Write every record below out exactly; no images.

[Stored data]
--------------------------------------------------
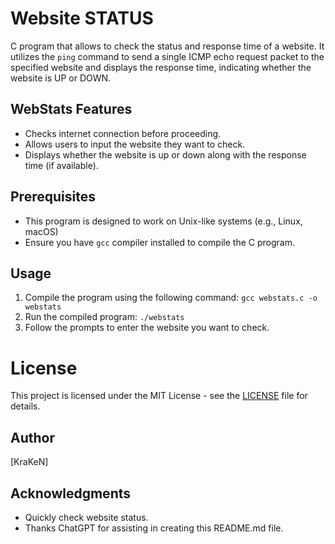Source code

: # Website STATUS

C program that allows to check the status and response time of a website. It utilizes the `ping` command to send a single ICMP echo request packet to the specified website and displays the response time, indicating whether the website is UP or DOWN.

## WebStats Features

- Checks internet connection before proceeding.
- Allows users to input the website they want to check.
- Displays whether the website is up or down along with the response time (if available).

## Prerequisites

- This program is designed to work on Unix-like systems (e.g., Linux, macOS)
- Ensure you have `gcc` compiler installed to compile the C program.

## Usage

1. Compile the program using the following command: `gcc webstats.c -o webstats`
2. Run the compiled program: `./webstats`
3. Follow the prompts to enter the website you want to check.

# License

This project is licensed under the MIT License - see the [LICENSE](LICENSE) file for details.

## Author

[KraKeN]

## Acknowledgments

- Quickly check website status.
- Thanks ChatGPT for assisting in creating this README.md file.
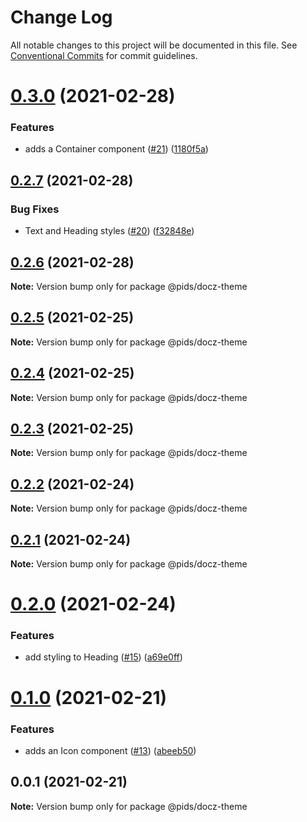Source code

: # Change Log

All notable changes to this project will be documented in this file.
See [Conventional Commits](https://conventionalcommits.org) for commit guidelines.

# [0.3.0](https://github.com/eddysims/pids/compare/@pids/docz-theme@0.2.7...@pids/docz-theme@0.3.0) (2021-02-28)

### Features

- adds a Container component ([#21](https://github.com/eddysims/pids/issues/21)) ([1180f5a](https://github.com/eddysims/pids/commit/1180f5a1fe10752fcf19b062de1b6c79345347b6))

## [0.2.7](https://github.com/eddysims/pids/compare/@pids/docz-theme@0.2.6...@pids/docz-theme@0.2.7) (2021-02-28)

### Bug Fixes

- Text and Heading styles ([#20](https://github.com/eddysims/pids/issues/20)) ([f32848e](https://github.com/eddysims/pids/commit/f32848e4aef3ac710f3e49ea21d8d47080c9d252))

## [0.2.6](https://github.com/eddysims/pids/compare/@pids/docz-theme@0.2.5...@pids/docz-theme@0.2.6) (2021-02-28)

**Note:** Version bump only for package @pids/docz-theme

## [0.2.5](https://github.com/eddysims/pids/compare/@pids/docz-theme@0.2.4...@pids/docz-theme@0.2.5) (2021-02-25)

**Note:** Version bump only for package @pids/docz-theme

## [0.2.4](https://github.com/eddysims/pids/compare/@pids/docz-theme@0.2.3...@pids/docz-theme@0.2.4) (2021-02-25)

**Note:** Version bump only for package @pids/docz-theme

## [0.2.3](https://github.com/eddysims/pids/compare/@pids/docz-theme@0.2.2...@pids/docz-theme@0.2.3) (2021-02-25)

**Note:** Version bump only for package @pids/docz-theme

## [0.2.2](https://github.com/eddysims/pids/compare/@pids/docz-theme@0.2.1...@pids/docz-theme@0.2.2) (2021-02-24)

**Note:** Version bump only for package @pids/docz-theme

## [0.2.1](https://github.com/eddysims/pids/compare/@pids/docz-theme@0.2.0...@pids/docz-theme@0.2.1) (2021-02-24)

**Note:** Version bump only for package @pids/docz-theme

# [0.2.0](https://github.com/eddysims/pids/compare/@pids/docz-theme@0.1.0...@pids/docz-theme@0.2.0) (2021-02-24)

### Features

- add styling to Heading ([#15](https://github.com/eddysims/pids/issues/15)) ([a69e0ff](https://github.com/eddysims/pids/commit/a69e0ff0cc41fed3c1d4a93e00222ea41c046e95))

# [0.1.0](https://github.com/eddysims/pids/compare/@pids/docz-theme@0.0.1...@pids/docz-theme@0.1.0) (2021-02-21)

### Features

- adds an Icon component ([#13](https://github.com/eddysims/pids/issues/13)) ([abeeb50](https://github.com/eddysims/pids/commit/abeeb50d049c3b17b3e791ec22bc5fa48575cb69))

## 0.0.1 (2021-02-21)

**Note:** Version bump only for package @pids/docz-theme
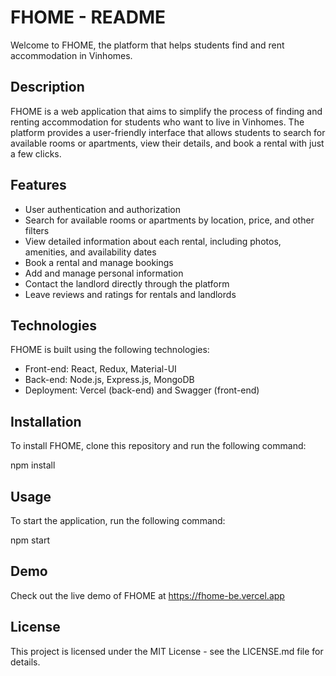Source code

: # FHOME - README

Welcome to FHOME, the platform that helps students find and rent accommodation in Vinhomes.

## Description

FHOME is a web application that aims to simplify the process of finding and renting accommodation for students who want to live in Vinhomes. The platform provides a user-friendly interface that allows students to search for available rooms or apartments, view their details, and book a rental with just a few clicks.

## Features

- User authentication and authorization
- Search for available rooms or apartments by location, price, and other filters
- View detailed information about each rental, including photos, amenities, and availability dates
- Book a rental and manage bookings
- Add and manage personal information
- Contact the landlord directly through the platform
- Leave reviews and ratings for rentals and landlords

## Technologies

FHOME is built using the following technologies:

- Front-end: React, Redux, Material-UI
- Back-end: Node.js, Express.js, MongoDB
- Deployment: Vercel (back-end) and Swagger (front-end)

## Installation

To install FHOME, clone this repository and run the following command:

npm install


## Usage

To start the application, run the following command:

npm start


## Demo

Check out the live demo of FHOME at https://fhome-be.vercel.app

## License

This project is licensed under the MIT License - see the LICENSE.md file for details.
--------------------------------------------------
EXERCISE SOLUTION:
Source code

: # Website STATUS

C program that allows to check the status and response time of a website. It utilizes the `ping` command to send a single ICMP echo request packet to the specified website and displays the response time, indicating whether the website is UP or DOWN.

## WebStats Features

- Checks internet connection before proceeding.
- Allows users to input the website they want to check.
- Displays whether the website is up or down along with the response time (if available).

## Prerequisites

- This program is designed to work on Unix-like systems (e.g., Linux, macOS)
- Ensure you have `gcc` compiler installed to compile the C program.

## Usage

1. Compile the program using the following command: `gcc webstats.c -o webstats`
2. Run the compiled program: `./webstats`
3. Follow the prompts to enter the website you want to check.

# License

This project is licensed under the MIT License - see the [LICENSE](LICENSE) file for details.

## Author

[KraKeN]

## Acknowledgments

- Quickly check website status.
- Thanks ChatGPT for assisting in creating this README.md file.
Source code

: # Change Log

All notable changes to this project will be documented in this file.
See [Conventional Commits](https://conventionalcommits.org) for commit guidelines.

# [0.3.0](https://github.com/eddysims/pids/compare/@pids/docz-theme@0.2.7...@pids/docz-theme@0.3.0) (2021-02-28)

### Features

- adds a Container component ([#21](https://github.com/eddysims/pids/issues/21)) ([1180f5a](https://github.com/eddysims/pids/commit/1180f5a1fe10752fcf19b062de1b6c79345347b6))

## [0.2.7](https://github.com/eddysims/pids/compare/@pids/docz-theme@0.2.6...@pids/docz-theme@0.2.7) (2021-02-28)

### Bug Fixes

- Text and Heading styles ([#20](https://github.com/eddysims/pids/issues/20)) ([f32848e](https://github.com/eddysims/pids/commit/f32848e4aef3ac710f3e49ea21d8d47080c9d252))

## [0.2.6](https://github.com/eddysims/pids/compare/@pids/docz-theme@0.2.5...@pids/docz-theme@0.2.6) (2021-02-28)

**Note:** Version bump only for package @pids/docz-theme

## [0.2.5](https://github.com/eddysims/pids/compare/@pids/docz-theme@0.2.4...@pids/docz-theme@0.2.5) (2021-02-25)

**Note:** Version bump only for package @pids/docz-theme

## [0.2.4](https://github.com/eddysims/pids/compare/@pids/docz-theme@0.2.3...@pids/docz-theme@0.2.4) (2021-02-25)

**Note:** Version bump only for package @pids/docz-theme

## [0.2.3](https://github.com/eddysims/pids/compare/@pids/docz-theme@0.2.2...@pids/docz-theme@0.2.3) (2021-02-25)

**Note:** Version bump only for package @pids/docz-theme

## [0.2.2](https://github.com/eddysims/pids/compare/@pids/docz-theme@0.2.1...@pids/docz-theme@0.2.2) (2021-02-24)

**Note:** Version bump only for package @pids/docz-theme

## [0.2.1](https://github.com/eddysims/pids/compare/@pids/docz-theme@0.2.0...@pids/docz-theme@0.2.1) (2021-02-24)

**Note:** Version bump only for package @pids/docz-theme

# [0.2.0](https://github.com/eddysims/pids/compare/@pids/docz-theme@0.1.0...@pids/docz-theme@0.2.0) (2021-02-24)

### Features

- add styling to Heading ([#15](https://github.com/eddysims/pids/issues/15)) ([a69e0ff](https://github.com/eddysims/pids/commit/a69e0ff0cc41fed3c1d4a93e00222ea41c046e95))

# [0.1.0](https://github.com/eddysims/pids/compare/@pids/docz-theme@0.0.1...@pids/docz-theme@0.1.0) (2021-02-21)

### Features

- adds an Icon component ([#13](https://github.com/eddysims/pids/issues/13)) ([abeeb50](https://github.com/eddysims/pids/commit/abeeb50d049c3b17b3e791ec22bc5fa48575cb69))

## 0.0.1 (2021-02-21)

**Note:** Version bump only for package @pids/docz-theme
Source code

: # FHOME - README

Welcome to FHOME, the platform that helps students find and rent accommodation in Vinhomes.

## Description

FHOME is a web application that aims to simplify the process of finding and renting accommodation for students who want to live in Vinhomes. The platform provides a user-friendly interface that allows students to search for available rooms or apartments, view their details, and book a rental with just a few clicks.

## Features

- User authentication and authorization
- Search for available rooms or apartments by location, price, and other filters
- View detailed information about each rental, including photos, amenities, and availability dates
- Book a rental and manage bookings
- Add and manage personal information
- Contact the landlord directly through the platform
- Leave reviews and ratings for rentals and landlords

## Technologies

FHOME is built using the following technologies:

- Front-end: React, Redux, Material-UI
- Back-end: Node.js, Express.js, MongoDB
- Deployment: Vercel (back-end) and Swagger (front-end)

## Installation

To install FHOME, clone this repository and run the following command:

npm install


## Usage

To start the application, run the following command:

npm start


## Demo

Check out the live demo of FHOME at https://fhome-be.vercel.app

## License

This project is licensed under the MIT License - see the LICENSE.md file for details.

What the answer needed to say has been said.